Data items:
####
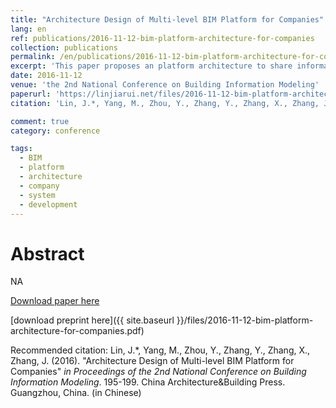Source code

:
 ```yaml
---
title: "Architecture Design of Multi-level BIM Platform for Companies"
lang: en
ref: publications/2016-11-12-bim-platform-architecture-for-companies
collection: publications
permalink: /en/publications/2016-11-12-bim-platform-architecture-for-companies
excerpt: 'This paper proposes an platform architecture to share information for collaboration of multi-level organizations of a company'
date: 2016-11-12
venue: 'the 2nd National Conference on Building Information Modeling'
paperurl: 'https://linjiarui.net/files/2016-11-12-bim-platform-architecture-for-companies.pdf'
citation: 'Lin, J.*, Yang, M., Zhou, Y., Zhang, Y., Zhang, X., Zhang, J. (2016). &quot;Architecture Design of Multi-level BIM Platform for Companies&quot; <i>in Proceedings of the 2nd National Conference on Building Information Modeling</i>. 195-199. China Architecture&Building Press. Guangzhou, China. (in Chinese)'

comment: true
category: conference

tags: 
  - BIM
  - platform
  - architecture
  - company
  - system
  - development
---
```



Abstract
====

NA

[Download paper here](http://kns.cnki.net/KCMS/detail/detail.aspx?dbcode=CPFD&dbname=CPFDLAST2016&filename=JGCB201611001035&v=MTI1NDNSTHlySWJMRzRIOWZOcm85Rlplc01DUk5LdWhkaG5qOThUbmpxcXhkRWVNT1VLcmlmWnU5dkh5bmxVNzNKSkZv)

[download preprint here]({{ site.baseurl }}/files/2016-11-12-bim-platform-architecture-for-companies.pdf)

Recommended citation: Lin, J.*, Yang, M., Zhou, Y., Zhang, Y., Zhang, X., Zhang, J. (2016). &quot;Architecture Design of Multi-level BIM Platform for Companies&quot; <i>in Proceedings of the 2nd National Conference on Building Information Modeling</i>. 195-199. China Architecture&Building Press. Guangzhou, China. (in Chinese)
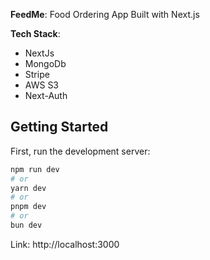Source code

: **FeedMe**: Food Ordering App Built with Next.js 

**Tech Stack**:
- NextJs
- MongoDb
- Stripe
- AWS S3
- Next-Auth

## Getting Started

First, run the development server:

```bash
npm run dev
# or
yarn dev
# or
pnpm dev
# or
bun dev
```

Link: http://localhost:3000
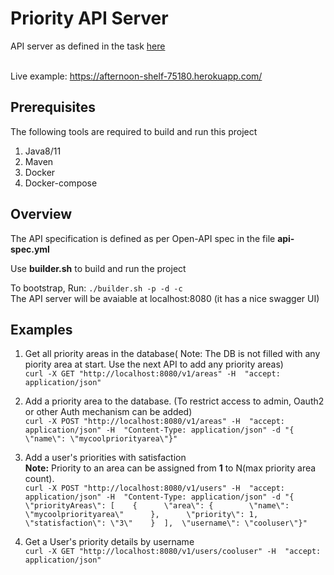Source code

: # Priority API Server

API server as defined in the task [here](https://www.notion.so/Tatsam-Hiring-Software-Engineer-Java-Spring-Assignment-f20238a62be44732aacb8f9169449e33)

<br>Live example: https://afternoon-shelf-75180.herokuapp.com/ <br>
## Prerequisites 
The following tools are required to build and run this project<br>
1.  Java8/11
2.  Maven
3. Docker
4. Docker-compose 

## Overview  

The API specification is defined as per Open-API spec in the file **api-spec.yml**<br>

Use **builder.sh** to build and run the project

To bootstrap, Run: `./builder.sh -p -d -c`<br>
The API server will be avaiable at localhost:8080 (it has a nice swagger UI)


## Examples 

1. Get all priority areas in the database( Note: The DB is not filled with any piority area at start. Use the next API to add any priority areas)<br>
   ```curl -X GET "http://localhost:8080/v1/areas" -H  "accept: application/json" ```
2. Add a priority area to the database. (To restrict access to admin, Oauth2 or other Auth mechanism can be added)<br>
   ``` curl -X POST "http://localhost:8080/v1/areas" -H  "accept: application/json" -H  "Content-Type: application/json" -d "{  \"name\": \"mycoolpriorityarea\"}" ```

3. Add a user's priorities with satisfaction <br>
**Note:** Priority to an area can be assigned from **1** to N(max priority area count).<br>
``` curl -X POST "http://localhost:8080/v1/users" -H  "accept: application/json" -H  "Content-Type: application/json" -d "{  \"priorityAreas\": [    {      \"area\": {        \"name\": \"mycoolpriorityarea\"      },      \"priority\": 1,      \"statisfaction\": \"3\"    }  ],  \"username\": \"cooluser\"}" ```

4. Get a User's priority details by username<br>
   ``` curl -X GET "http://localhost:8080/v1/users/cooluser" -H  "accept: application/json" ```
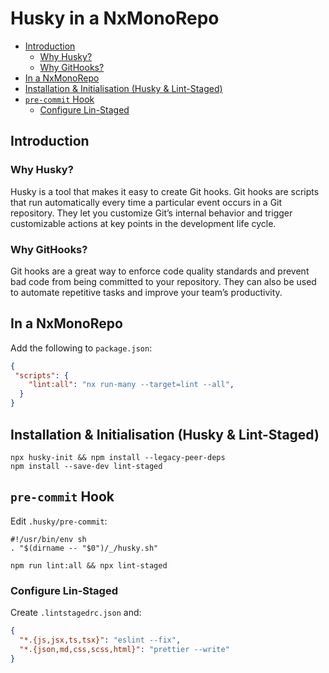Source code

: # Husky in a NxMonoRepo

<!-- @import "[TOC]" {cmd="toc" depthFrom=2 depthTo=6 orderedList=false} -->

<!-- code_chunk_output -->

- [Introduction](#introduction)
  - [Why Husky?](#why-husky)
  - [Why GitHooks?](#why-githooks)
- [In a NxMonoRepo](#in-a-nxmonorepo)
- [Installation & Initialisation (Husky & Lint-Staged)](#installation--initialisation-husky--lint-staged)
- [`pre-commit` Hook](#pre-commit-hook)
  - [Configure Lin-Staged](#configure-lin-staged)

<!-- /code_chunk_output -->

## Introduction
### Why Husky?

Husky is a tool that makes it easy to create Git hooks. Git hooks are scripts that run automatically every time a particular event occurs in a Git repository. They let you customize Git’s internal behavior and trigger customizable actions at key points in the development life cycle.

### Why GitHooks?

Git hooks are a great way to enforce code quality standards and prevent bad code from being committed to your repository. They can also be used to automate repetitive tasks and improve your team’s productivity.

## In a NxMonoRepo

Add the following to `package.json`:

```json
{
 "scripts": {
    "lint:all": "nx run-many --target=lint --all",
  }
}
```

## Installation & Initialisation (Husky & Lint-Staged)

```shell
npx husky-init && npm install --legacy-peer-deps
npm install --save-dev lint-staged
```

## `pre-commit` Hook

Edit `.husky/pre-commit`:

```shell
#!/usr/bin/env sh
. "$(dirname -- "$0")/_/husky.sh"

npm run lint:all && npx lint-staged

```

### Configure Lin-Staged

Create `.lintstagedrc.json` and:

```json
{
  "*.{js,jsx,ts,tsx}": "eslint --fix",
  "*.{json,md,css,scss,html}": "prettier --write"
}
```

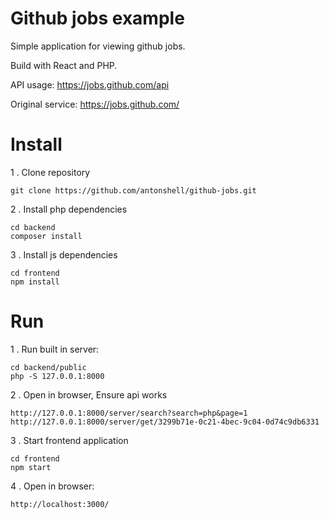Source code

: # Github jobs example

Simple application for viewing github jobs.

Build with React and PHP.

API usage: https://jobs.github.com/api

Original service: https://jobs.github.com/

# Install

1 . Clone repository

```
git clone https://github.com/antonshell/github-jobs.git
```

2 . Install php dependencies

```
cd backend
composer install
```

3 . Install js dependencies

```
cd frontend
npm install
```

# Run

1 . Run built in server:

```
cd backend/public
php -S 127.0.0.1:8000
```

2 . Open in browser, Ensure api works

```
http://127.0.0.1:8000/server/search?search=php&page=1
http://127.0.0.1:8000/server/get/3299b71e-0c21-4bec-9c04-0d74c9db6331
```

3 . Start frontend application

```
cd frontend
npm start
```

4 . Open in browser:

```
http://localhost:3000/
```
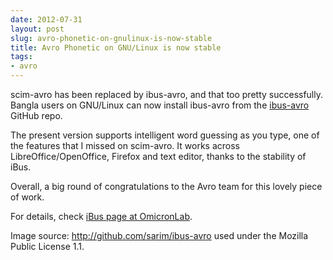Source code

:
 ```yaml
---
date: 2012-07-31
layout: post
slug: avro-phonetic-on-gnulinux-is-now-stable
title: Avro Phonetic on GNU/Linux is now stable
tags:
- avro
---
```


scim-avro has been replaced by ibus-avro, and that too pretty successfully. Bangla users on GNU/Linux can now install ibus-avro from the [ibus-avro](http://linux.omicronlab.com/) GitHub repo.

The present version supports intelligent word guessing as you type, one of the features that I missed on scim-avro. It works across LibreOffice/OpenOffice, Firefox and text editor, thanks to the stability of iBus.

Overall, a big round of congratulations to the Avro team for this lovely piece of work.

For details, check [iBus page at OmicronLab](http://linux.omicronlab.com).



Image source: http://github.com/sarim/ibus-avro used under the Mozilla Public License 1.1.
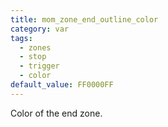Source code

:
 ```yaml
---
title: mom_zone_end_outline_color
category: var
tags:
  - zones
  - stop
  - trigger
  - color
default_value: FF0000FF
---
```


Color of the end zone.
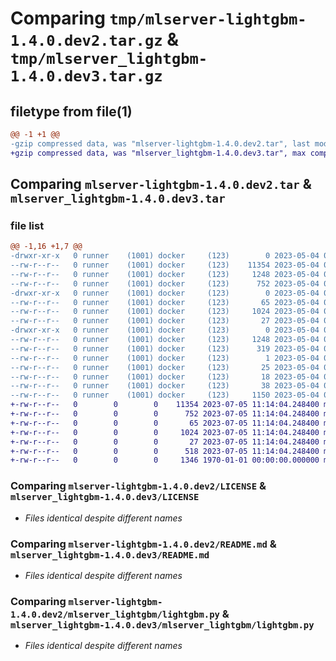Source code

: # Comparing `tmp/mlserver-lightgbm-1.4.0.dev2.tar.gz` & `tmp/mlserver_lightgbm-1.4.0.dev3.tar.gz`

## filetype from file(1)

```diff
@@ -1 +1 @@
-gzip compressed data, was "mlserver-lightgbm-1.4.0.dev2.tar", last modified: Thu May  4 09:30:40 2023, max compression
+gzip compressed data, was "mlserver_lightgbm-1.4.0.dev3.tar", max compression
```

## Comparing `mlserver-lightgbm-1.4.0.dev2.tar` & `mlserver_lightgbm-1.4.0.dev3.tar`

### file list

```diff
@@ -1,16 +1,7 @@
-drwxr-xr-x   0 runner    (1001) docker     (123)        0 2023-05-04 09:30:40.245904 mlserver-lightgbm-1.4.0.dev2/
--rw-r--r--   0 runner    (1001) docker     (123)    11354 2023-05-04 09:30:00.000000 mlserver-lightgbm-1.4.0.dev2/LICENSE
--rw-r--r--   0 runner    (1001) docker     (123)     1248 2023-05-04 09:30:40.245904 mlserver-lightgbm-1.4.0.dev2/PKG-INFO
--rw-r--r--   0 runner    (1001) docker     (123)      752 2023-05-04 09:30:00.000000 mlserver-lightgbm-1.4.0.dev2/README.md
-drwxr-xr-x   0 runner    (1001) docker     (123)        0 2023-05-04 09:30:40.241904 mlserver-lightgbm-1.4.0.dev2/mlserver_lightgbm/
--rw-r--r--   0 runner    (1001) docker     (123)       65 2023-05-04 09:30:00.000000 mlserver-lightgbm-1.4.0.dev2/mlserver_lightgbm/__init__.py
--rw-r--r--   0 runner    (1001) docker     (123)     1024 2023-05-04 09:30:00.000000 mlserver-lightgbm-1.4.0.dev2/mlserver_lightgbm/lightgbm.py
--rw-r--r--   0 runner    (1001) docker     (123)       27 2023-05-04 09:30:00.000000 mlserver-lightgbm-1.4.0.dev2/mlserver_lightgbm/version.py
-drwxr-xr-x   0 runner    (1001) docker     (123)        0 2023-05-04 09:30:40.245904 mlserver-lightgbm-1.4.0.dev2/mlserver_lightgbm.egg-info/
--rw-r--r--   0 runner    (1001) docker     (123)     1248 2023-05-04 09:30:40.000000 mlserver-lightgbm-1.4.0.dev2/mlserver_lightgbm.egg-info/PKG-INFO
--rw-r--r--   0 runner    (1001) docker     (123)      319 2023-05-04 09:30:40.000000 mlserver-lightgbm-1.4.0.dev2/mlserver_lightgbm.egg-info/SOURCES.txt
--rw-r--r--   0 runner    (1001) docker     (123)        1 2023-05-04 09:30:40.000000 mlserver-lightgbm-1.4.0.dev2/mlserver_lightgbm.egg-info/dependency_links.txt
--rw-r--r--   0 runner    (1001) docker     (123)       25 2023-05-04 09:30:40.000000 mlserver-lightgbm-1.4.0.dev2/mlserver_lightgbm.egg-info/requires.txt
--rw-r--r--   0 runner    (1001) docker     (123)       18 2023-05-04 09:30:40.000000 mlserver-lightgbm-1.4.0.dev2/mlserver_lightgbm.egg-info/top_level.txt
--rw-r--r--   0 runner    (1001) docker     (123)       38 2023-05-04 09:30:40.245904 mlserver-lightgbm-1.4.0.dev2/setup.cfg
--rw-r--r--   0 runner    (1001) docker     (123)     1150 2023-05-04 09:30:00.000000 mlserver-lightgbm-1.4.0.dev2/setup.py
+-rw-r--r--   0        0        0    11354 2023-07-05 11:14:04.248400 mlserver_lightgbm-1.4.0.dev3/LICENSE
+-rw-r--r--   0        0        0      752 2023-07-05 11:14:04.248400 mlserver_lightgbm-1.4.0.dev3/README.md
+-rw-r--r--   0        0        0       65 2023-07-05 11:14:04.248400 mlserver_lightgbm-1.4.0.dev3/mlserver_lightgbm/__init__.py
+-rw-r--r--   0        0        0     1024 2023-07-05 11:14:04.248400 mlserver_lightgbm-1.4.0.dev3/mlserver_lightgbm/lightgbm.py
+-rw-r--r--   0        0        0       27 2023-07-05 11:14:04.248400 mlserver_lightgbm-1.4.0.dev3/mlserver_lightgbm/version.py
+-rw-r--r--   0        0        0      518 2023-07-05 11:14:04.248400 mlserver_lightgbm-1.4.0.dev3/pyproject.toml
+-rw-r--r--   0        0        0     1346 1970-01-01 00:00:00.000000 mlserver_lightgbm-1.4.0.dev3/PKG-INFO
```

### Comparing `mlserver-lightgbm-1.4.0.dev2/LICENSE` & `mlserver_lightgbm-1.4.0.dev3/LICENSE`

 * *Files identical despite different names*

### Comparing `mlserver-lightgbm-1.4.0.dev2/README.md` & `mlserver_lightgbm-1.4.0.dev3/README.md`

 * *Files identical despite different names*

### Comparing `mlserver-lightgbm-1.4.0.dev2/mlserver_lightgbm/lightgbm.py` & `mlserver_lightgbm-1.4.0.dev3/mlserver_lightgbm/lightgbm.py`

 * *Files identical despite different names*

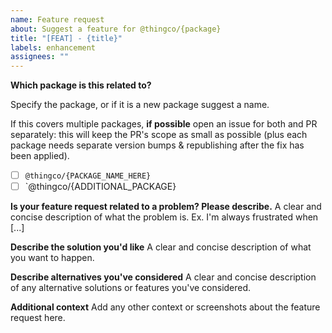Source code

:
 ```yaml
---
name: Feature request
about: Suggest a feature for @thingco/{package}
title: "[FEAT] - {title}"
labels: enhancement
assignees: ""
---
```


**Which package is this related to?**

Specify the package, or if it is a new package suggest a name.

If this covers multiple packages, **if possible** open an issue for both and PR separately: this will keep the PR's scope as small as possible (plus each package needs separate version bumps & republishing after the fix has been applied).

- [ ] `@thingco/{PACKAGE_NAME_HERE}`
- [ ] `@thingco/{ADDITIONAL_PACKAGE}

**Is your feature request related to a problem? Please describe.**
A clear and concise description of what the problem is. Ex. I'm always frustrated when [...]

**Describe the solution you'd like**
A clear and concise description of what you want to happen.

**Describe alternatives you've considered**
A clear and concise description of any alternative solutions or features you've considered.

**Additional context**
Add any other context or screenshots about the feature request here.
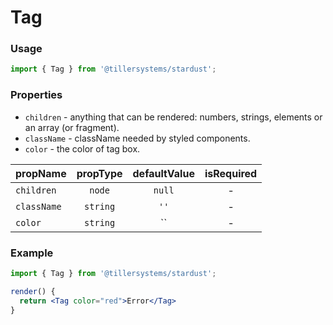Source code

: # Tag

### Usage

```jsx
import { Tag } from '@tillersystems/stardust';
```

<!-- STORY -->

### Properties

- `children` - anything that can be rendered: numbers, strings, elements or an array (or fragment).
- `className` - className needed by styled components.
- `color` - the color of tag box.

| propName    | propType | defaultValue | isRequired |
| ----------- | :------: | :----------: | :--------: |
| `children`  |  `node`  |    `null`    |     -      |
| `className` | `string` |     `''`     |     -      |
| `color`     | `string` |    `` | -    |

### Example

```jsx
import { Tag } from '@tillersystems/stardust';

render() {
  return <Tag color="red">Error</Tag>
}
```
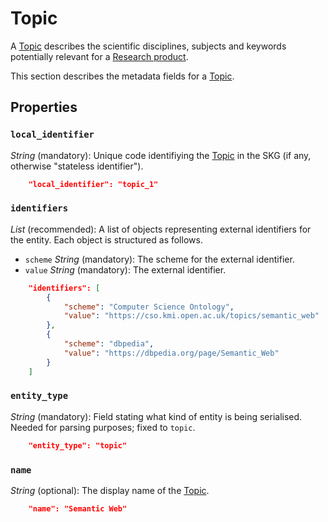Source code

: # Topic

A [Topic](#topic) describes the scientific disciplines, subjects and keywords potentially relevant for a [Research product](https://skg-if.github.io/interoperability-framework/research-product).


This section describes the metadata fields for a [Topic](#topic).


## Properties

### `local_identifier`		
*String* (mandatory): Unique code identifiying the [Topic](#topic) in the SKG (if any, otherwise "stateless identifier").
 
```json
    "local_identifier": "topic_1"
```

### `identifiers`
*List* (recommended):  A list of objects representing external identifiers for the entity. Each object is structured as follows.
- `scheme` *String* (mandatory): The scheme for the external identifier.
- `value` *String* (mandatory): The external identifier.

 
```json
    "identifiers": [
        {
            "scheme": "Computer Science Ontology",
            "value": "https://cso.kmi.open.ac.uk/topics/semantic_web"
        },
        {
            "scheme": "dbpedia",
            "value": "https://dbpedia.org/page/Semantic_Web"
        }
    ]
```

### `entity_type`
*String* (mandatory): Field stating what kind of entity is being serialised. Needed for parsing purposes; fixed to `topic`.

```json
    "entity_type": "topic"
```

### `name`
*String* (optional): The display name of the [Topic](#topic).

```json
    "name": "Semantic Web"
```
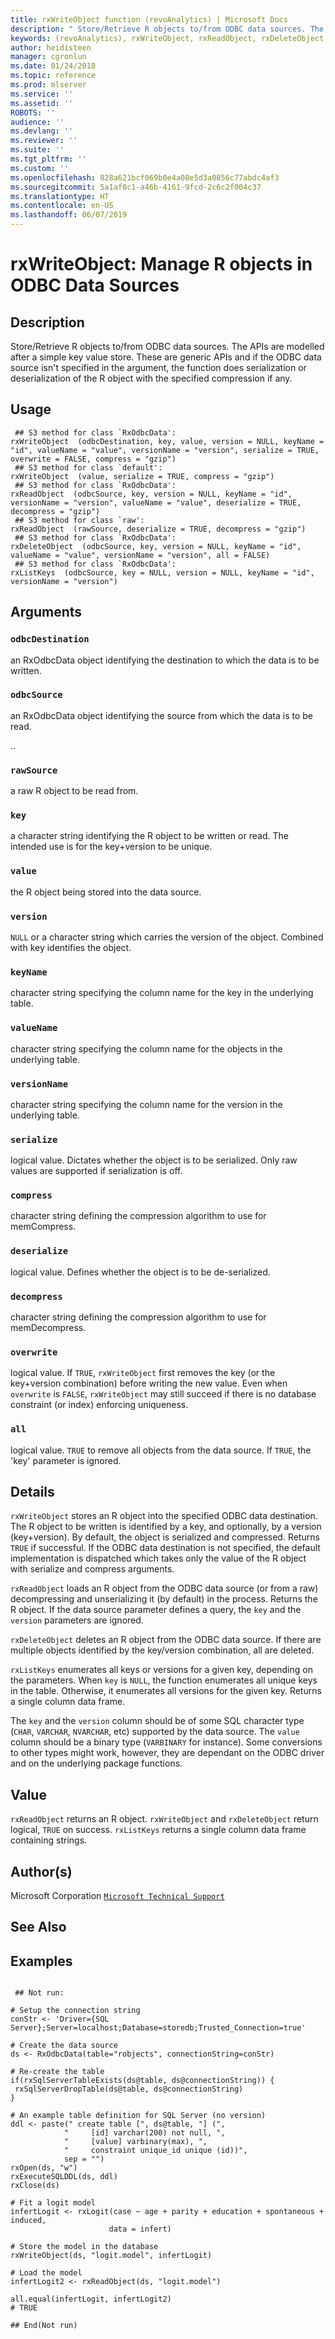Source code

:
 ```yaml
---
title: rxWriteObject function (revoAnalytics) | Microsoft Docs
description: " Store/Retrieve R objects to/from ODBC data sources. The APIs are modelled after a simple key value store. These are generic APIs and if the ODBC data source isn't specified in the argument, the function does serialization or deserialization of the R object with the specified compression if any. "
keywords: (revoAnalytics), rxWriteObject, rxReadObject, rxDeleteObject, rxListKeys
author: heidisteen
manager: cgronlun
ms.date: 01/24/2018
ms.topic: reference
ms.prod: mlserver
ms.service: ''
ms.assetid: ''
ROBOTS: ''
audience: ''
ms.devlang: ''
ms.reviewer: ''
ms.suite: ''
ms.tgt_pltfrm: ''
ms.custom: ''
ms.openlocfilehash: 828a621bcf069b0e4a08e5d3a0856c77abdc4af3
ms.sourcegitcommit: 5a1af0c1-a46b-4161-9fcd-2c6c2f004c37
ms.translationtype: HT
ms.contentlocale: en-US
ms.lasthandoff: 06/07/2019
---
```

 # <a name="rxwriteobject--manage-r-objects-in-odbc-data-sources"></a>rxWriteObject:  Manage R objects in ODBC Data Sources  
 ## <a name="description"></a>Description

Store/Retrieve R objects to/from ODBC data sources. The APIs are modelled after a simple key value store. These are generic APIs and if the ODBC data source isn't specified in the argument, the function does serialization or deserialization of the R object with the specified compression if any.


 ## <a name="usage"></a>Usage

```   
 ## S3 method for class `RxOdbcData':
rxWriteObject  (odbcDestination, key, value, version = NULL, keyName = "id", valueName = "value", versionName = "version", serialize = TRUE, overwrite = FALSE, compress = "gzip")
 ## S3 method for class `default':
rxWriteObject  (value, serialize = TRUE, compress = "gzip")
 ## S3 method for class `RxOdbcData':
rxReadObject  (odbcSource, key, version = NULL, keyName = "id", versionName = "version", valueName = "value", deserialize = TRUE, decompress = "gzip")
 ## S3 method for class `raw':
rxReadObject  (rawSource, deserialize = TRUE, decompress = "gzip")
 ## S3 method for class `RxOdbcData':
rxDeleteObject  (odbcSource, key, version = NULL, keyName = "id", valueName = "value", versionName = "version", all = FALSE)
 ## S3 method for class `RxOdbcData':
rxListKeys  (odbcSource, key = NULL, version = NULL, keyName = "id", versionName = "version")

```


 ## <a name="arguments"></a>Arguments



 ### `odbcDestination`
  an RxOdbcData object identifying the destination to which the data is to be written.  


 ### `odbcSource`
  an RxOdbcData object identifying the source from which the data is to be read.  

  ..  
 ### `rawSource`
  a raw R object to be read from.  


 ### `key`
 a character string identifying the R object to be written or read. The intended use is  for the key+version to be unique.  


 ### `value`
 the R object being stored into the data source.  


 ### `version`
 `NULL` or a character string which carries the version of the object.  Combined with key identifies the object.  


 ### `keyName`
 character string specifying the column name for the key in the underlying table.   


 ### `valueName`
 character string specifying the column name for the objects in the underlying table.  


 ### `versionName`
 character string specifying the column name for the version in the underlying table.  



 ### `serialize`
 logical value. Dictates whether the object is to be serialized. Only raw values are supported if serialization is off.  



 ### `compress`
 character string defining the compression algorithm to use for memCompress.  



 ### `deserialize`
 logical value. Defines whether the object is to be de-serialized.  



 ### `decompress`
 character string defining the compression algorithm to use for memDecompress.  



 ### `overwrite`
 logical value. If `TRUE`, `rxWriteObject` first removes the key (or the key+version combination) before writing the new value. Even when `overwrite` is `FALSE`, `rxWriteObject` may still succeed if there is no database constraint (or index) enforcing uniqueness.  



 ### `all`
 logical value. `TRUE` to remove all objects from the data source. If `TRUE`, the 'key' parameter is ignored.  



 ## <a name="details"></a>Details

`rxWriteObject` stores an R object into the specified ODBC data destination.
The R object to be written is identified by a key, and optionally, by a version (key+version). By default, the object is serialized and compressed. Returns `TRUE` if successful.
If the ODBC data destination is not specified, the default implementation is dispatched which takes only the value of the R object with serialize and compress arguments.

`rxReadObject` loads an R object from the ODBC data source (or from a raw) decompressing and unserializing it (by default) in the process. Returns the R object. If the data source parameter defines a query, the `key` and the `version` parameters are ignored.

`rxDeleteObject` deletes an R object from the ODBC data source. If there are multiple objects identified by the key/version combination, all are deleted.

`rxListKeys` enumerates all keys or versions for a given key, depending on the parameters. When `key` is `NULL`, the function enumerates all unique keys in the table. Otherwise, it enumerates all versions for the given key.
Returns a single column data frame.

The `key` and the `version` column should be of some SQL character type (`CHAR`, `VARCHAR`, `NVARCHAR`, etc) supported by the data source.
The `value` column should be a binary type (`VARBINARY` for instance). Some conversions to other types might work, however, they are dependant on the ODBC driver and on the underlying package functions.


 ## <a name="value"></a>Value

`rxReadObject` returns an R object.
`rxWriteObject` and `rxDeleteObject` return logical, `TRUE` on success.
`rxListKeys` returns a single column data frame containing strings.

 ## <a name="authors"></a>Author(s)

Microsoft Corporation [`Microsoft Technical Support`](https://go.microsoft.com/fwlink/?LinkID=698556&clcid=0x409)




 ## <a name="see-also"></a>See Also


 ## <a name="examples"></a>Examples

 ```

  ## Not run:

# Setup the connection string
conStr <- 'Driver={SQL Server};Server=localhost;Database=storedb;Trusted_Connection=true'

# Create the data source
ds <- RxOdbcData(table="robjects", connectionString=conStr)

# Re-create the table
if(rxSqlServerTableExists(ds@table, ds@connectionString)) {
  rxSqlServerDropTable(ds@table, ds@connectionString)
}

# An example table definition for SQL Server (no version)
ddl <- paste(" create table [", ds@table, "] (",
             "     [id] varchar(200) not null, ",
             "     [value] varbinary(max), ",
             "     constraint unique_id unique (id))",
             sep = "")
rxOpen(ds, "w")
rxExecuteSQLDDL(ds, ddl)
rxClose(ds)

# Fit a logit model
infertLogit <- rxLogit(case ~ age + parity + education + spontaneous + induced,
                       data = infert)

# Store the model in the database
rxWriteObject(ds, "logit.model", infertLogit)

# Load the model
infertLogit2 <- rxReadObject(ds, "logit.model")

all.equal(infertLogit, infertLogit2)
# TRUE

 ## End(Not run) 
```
####
PROBLEM TO SOLVE: Tally the lines of the data that contain the string "your" and report the total alone.

WRITTEN RESPONSE: 2